>>>>>
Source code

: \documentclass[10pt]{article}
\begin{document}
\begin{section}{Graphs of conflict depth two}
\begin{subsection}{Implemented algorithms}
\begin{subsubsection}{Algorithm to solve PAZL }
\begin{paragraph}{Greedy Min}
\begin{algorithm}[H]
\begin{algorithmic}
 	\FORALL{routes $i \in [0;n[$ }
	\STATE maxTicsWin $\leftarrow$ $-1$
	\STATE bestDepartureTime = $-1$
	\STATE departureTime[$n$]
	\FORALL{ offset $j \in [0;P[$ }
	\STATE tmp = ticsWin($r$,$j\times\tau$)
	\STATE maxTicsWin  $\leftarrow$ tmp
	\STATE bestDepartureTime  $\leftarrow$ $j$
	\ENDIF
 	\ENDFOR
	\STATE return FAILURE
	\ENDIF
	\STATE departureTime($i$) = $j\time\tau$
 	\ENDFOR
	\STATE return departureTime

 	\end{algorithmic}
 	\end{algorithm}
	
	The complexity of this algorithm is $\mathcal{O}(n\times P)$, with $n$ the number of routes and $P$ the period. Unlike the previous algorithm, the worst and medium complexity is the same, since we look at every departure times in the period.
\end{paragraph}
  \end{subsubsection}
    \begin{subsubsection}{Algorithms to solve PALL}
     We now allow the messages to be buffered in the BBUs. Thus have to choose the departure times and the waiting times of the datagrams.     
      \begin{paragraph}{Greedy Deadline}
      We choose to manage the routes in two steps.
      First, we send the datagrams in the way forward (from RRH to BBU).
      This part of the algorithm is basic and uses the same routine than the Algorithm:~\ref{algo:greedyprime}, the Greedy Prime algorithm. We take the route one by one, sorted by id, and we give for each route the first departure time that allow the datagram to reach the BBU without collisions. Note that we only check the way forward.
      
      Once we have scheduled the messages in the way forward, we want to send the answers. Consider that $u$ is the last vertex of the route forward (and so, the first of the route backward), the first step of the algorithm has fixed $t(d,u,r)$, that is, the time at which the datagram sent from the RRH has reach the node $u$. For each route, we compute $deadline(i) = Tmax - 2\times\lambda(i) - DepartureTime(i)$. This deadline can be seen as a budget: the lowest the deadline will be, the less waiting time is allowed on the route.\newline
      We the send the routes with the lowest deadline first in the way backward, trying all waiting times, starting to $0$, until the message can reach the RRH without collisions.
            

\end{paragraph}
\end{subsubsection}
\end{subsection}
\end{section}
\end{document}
<<<<<
◆ About this exercise
Each line of the data that has the string "paragraph" should be returned.

◆ Result below
\begin{paragraph}{Greedy Min}
\end{paragraph}
      \begin{paragraph}{Greedy Deadline}
\end{paragraph}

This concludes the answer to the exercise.